What the exercise asks ->
Locate the string "such" throughout the material and copy every line in which it occurs.

Study material ->
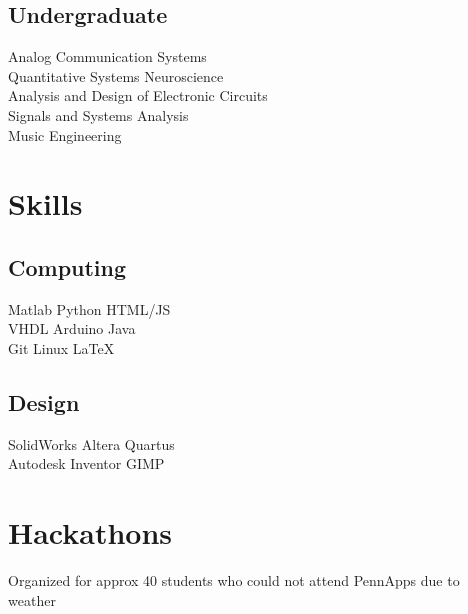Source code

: \documentclass[]{deedy-resume-openfont}
\begin{document}
\begin{minipage}[t]{0.33\textwidth}
\subsection{Undergraduate}
Analog Communication Systems \\
Quantitative Systems Neuroscience \\
Analysis and Design of Electronic Circuits \\
Signals and Systems Analysis \\
Music Engineering
\sectionsep


\section{Skills}
\subsection{Computing}
Matlab \textbullet{} Python \textbullet{} HTML/JS \\
VHDL\textbullet{} Arduino \textbullet{} Java \\
Git \textbullet{} Linux \textbullet{} \LaTeX 
\sectionsep

\subsection{Design}
SolidWorks \textbullet{} Altera Quartus \\
Autodesk Inventor \textbullet{} GIMP


\section{Hackathons}



\vspace{\topsep} %
\begin{tightemize}
\item Organized for approx 40 students who could not attend PennApps due to weather
\end{tightemize}

\sectionsep




%
%

\end{minipage} 
\end{document}
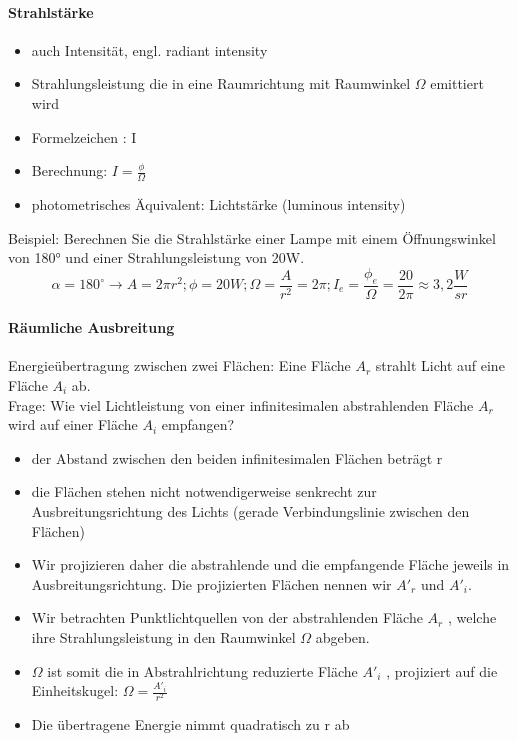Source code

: \documentclass[10pt,landscape]{article}
\begin{document}
\begin{multicols}{3}
\paragraph{Strahlstärke}
\begin{itemize}
  \item auch Intensität, engl. radiant intensity
  \item Strahlungsleistung die in eine Raumrichtung mit Raumwinkel $\Omega$ emittiert wird
  \item Formelzeichen : I
  \item Berechnung: $I=\frac{\phi}{\Omega}$
  \item photometrisches Äquivalent: Lichtstärke (luminous intensity)
\end{itemize}

Beispiel: Berechnen Sie die Strahlstärke einer Lampe mit einem Öffnungswinkel von 180° und einer Strahlungsleistung von 20W.
$$\alpha=180^{\circ}\rightarrow A=2\pi r^2; \phi =20W; \Omega=\frac{A}{r^2}=2\pi ; I_e=\frac{\phi_e}{\Omega}=\frac{20}{2\pi}\approx 3,2 \frac{W}{sr}$$

\paragraph{Räumliche Ausbreitung}
Energieübertragung zwischen zwei Flächen:
Eine Fläche $A_r$ strahlt Licht auf eine Fläche $A_i$ ab.\\
Frage: Wie viel Lichtleistung von einer infinitesimalen abstrahlenden Fläche $A_r$ wird auf einer Fläche $A_i$ empfangen?
\begin{itemize}
  \item der Abstand zwischen den beiden infinitesimalen Flächen beträgt r
  \item die Flächen stehen nicht notwendigerweise senkrecht zur Ausbreitungsrichtung des Lichts (gerade Verbindungslinie zwischen den Flächen)
  \item Wir projizieren daher die abstrahlende und die empfangende Fläche jeweils in Ausbreitungsrichtung. Die projizierten Flächen nennen wir $A'_r$ und $A'_i$.
  \item Wir betrachten Punktlichtquellen von der abstrahlenden Fläche $A_r$ , welche ihre Strahlungsleistung in den Raumwinkel $\Omega$ abgeben.
  \item $\Omega$ ist somit die in Abstrahlrichtung reduzierte Fläche $A'_i$ , projiziert auf die Einheitskugel: $\Omega=\frac{A'_i}{r^2}$
  \item Die übertragene Energie nimmt quadratisch zu r ab
\end{itemize}


\end{multicols}
\end{document}
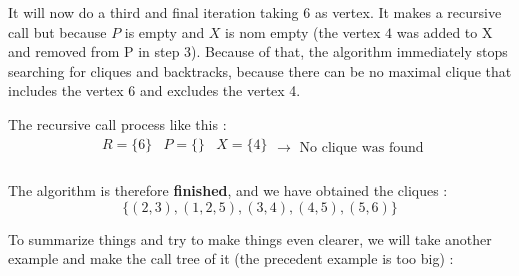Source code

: \begin{minipage}{0.6\textwidth}
    It will now do a third and final iteration taking 6 as vertex. It makes a recursive call but because $P$ is empty and $X$ is nom empty (the vertex $4$ was added to X and removed from P in step 3). Because of that, the algorithm immediately stops searching for cliques and backtracks, because there can be no maximal clique that includes the  vertex 6 and excludes the vertex 4.
\end{minipage}
The recursive call process like this  :
$$ \boxed{
        \begin{array}{lll}
            R = \{6\} & P = \{\} & X = \{4\} \\
        \end{array}
        \rightarrow \text{ No clique was found}
    }$$
\\
The algorithm is therefore \textbf{finished}, and we have obtained the cliques :
$$\{(2,3),(1,2,5),(3,4),(4,5),(5,6)\}$$

To summarize things and try to make things even clearer, we will take another example and make the call tree of it (the precedent example is too big) :

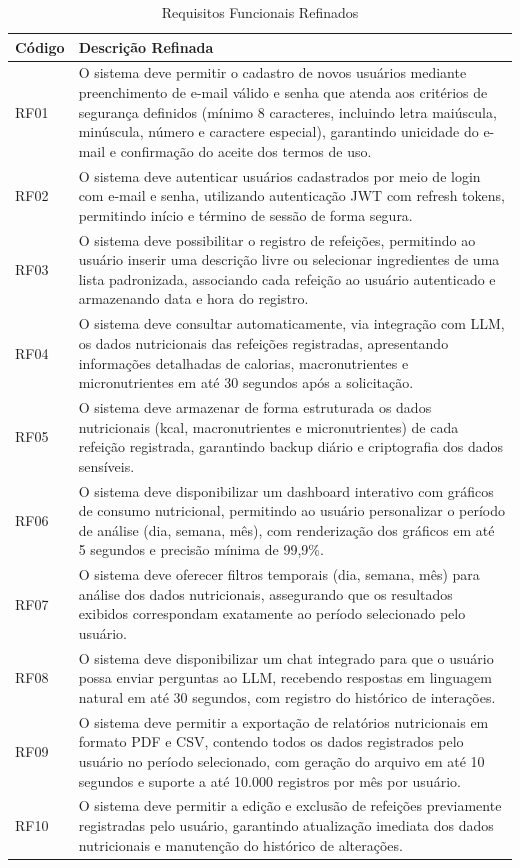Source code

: \begin{longtable}{|l|p{}|}
\caption{Requisitos Funcionais Refinados}
\label{tab:reqs-funcionais-refinados}\\
\hline
\textbf{Código} & \textbf{Descrição Refinada} \\
\hline
\endfirsthead
\endhead
RF01 & O sistema deve permitir o cadastro de novos usuários mediante preenchimento de e-mail válido e senha que atenda aos critérios de segurança definidos (mínimo 8 caracteres, incluindo letra maiúscula, minúscula, número e caractere especial), garantindo unicidade do e-mail e confirmação do aceite dos termos de uso. \\
\hline
RF02 & O sistema deve autenticar usuários cadastrados por meio de login com e-mail e senha, utilizando autenticação JWT com refresh tokens, permitindo início e término de sessão de forma segura. \\
\hline
RF03 & O sistema deve possibilitar o registro de refeições, permitindo ao usuário inserir uma descrição livre ou selecionar ingredientes de uma lista padronizada, associando cada refeição ao usuário autenticado e armazenando data e hora do registro. \\
\hline
RF04 & O sistema deve consultar automaticamente, via integração com LLM, os dados nutricionais das refeições registradas, apresentando informações detalhadas de calorias, macronutrientes e micronutrientes em até 30 segundos após a solicitação. \\
\hline
RF05 & O sistema deve armazenar de forma estruturada os dados nutricionais (kcal, macronutrientes e micronutrientes) de cada refeição registrada, garantindo backup diário e criptografia dos dados sensíveis. \\
\hline
RF06 & O sistema deve disponibilizar um dashboard interativo com gráficos de consumo nutricional, permitindo ao usuário personalizar o período de análise (dia, semana, mês), com renderização dos gráficos em até 5 segundos e precisão mínima de 99,9\%. \\
\hline
RF07 & O sistema deve oferecer filtros temporais (dia, semana, mês) para análise dos dados nutricionais, assegurando que os resultados exibidos correspondam exatamente ao período selecionado pelo usuário. \\
\hline
RF08 & O sistema deve disponibilizar um chat integrado para que o usuário possa enviar perguntas ao LLM, recebendo respostas em linguagem natural em até 30 segundos, com registro do histórico de interações. \\
\hline
RF09 & O sistema deve permitir a exportação de relatórios nutricionais em formato PDF e CSV, contendo todos os dados registrados pelo usuário no período selecionado, com geração do arquivo em até 10 segundos e suporte a até 10.000 registros por mês por usuário. \\
\hline
RF10 & O sistema deve permitir a edição e exclusão de refeições previamente registradas pelo usuário, garantindo atualização imediata dos dados nutricionais e manutenção do histórico de alterações. \\
\hline
\end{longtable}

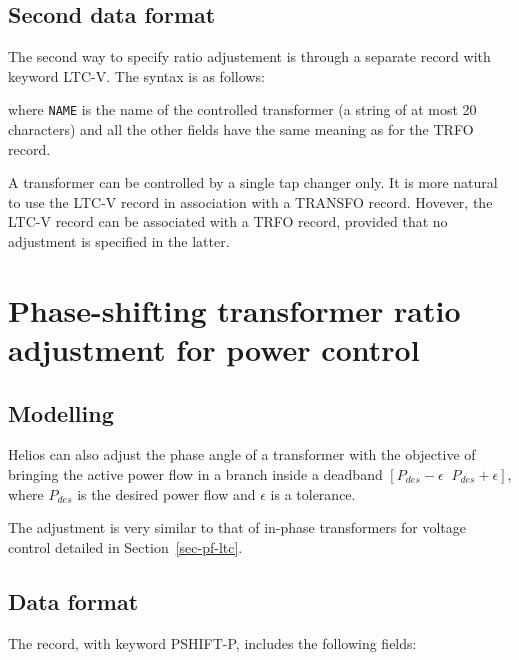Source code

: \subsection{Second data format}

The second way to specify ratio adjustement is through a separate record with keyword LTC-V. The syntax is as follows:

\hspace*{5ex}{\tt LTC-V NAME CON\_BUS NFIRST NLAST NBPOS TOLV VDES ;}

where {\tt NAME} is the name of the controlled transformer (a string of at most 20 characters) and all the other fields have the same meaning as for the TRFO record.

A transformer can be controlled by a single tap changer only. It is more natural to use the LTC-V record in association with a TRANSFO record. Hovever, the LTC-V record can be associated with a TRFO record, provided that no adjustment is specified in the latter. 



\section{Phase-shifting transformer ratio adjustment for power control}

\subsection{Modelling}

Helios can also adjust the phase angle of a transformer with the objective of bringing the active power flow in a branch inside a deadband $[P_{des}-\epsilon \;\; P_{des}+\epsilon]$, where $P_{des}$ is the desired power flow and $\epsilon$ is a tolerance.

The adjustment is very similar to that of in-phase transformers for voltage control detailed in  Section~\ref{sec-pf-ltc}.

\subsection{Data format}

The record, with keyword PSHIFT-P, includes the following fields:

\hspace*{5ex}{\tt PSHIFT-P CONTRFO MONBRANCH PHAFIRST PHALAST NBPOS SIGN PDES TOLP ;}

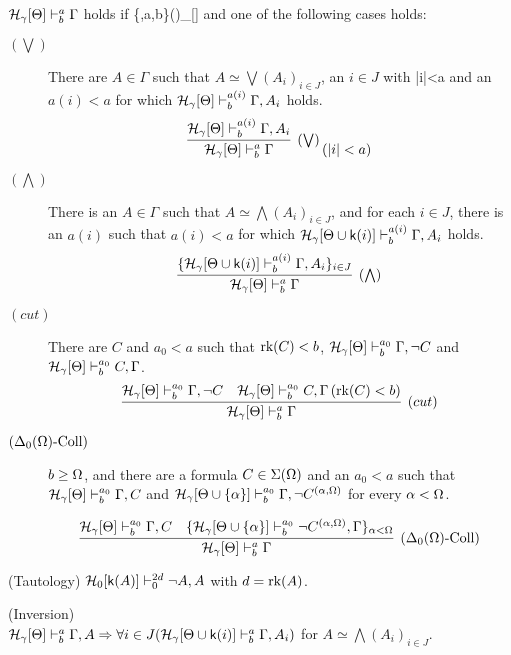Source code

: \documentclass{article}
\begin{document}
\bdf\label{df:controlderreg}
{\rm
${\cal H}_{\gamma}[\Theta]\vdash^{a}_{b}\Gamma$ holds if
\beqn
\label{eq:controlderKP}
\{\gam,a,b\}\cup\sfk(\Gam)\subset\calh_{\gam}[\Tht]
\eeqn
and one of the following
cases holds:


\begin{description}
\item[$(\bigvee)$]
There are $A\in\Gamma$ such that
$A\simeq\bigvee(A_{i})_{i\in J}$, an $i\in J$  with
\beqn
\label{eq:controlder1KP}
|i|<a
\eeqn
and an $a(i)<a$ for which
${\cal H}_{\gamma}[\Theta]\vdash^{a(i)}_{b}\Gamma,A_{i}$ holds.
\[
\infer[(\bigvee)]{\calh_{\gam}[\Tht]\vdash^{a}_{b}\Gamma}
{
\calh_{\gam}[\Tht]\vdash^{a(i)}_{b}\Gamma,A_{i}
}
\,
(|i|<a)
\]

 
\item[$(\bigwedge)$]
There is an $A\in\Gamma$ such that
$A\simeq\bigwedge(A_{i})_{i\in J}$, and for each $i\in J$, 
there is an $a(i)$ such that $a(i)<a$ for which
${\cal H}_{\gamma}[\Theta\cup{\sf k}(i)]\vdash^{a(i)}_{b}\Gamma,A_{i}$ holds.
\[
\infer[(\bigwedge)]{\calh_{\gam}[\Tht]\vdash^{a}_{b}\Gamma}
{
\{
\calh_{\gam}[\Tht\cup\sfk(i)]\vdash^{a(i)}_{b}\Gamma,A_{i}
\}_{i\in J}
}
\]



\item[$(cut)$]
There are $C$ and $a_{0}<a$ such that
$\mbox{{\rm rk}}(C)<b$, ${\cal H}_{\gamma}[\Theta]\vdash^{a_{0}}_{b}\Gamma,\lnot C$ 
and
 ${\cal H}_{\gamma}[\Theta]\vdash^{a_{0}}_{b}C,\Gamma$.
\[
\infer[(cut)]{\calh_{\gam}[\Tht]\vdash^{a}_{b}\Gamma}
{
\calh_{\gam}[\Tht]\vdash^{a_{0}}_{b}\Gamma,\lnot C
&
\calh_{\gam}[\Tht]\vdash^{a_{0}}_{b}C, \Gamma
\,(\rk(C)<b)
}
\]


\item[$(\Delta_{0}(\Omega)\mbox{{\rm -Coll}})$]
$b\geq\Omega$, and there are a formula
$C\in\Sigma(\Omega)$ and an
$a_{0}<a$ such that
${\cal H}_{\gamma}[\Theta]\vdash^{a_{0}}_{b}\Gamma, C$
and
${\cal H}_{\gamma}[\Theta\cup\{\alpha\}]\vdash^{a_{0}}_{b}\Gamma, \lnot C^{(\alpha,\Omega)}$
for every $\alpha<\Omega$.



\[
\infer[(\Del_{0}(\Ome)\mbox{{\rm -Coll}})]{\calh_{\gam}[\Tht]\vdash^{a}_{b}\Gamma}
{
\calh_{\gam}[\Tht]\vdash^{a_{0}}_{b}\Gamma, C
&
\{
\calh_{\gam}[\Tht\cup\{\alp\}]\vdash^{a_{0}}_{b} \lnot C^{(\alp,\Ome)}, \Gam
\}_{\alp<\Ome}
}
\]
\end{description}
}
\edf

\blem\label{lem:tautKP}{\rm (Tautology)}
$
{\cal H}_{0}[{\sf k}(A)]\vdash_{0}^{2d}\lnot A,A
$
 with $d=\mbox{{\rm rk}}(A)$.
\elem

\blem\label{lem:3.9.7KP} {\rm (Inversion)}\\
${\cal H}_{\gamma}[\Theta]\vdash^{a}_{b}\Gamma,A \Rightarrow \forall i\in J({\cal H}_{\gamma}[\Theta\cup{\sf k}(i)]\vdash^{a}_{b}\Gamma,A_{i})$
for $A\simeq\bigwedge(A_{i})_{i\in J}$.
\elem
\end{document}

Answer space ->
There are $A\in\Gamma$ such that
There is an $A\in\Gamma$ such that
there is an $a(i)$ such that $a(i)<a$ for which
There are $C$ and $a_{0}<a$ such that
$a_{0}<a$ such that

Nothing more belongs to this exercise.